Effective Policy vs Efficient Politics

I spend a lot of my time in countries where the word for politics is the same as the one for policy. Usually you can tell pretty easily from the context, and there is at least some overlap.

More troubling, at least for an ex-scientist, is that in many of these same countries, there’s no distinction between “effective” and “efficient” – two words with vastly different meanings in English. They both get translated/interpreted as some version of “efficacious”.

A lot of the time, in the work I do, it doesn’t much matter. We’re almost always talking about efficacy/effectiveness (there’s no important distinction in governance). But the conflation of the two terms in (many) Slavic languages tells you something about the language and the culture. When you can’t tell the difference between whether something works with minimum waste, and whether it works at all, that’s a serious problem.

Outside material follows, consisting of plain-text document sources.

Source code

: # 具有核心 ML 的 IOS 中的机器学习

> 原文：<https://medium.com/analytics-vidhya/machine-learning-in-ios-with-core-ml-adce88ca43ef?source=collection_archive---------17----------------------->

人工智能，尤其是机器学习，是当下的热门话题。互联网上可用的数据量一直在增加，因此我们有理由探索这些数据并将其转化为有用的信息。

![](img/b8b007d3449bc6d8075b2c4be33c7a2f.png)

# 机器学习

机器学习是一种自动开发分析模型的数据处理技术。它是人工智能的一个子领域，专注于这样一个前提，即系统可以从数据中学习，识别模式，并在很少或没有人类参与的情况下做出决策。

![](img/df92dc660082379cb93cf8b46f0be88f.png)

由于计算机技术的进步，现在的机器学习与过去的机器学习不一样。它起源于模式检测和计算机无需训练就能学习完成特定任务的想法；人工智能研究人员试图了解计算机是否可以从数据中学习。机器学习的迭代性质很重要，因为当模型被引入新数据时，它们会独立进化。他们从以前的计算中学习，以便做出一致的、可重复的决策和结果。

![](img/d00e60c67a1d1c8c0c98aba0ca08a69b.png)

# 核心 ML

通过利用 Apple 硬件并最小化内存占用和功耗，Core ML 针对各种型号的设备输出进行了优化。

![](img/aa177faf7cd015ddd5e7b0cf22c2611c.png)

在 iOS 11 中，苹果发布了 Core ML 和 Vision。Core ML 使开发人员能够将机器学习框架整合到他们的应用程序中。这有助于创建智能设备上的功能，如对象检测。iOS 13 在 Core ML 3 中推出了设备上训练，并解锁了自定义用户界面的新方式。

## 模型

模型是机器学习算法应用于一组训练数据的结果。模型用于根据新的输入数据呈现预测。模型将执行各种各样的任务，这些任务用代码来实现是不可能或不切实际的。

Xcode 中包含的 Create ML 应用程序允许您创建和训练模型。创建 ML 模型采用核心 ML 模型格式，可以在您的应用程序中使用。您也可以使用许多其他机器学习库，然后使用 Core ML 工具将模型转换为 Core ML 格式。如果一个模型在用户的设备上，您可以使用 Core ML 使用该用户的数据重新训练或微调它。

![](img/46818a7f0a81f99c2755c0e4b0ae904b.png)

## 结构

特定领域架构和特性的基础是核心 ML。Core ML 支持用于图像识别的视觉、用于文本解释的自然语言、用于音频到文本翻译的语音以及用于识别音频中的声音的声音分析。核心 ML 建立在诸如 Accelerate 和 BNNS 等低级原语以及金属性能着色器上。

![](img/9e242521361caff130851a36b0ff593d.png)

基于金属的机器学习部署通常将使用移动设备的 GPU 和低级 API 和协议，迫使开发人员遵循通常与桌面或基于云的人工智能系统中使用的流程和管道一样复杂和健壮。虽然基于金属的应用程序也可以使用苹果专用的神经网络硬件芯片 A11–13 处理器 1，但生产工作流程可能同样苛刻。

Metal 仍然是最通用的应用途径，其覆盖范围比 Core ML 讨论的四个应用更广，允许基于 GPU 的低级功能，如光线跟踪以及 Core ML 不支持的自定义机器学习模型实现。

Of course, I exaggerate. Scientists and engineers can tell the difference in any language. But a lot of laypersons can’t, even in languages with separate words. And not having a word at all doesn’t help. Maybe it’s the work I do, but it does seem to me that these countries are a whole lot better at the politics than they are at the policy. So maybe there’s a connection.

PS – don’t get me started on the words that English lacks. Happily, we steal from so many other languages, that we suffer less from this than others do. Now, if we could just people to use the words right…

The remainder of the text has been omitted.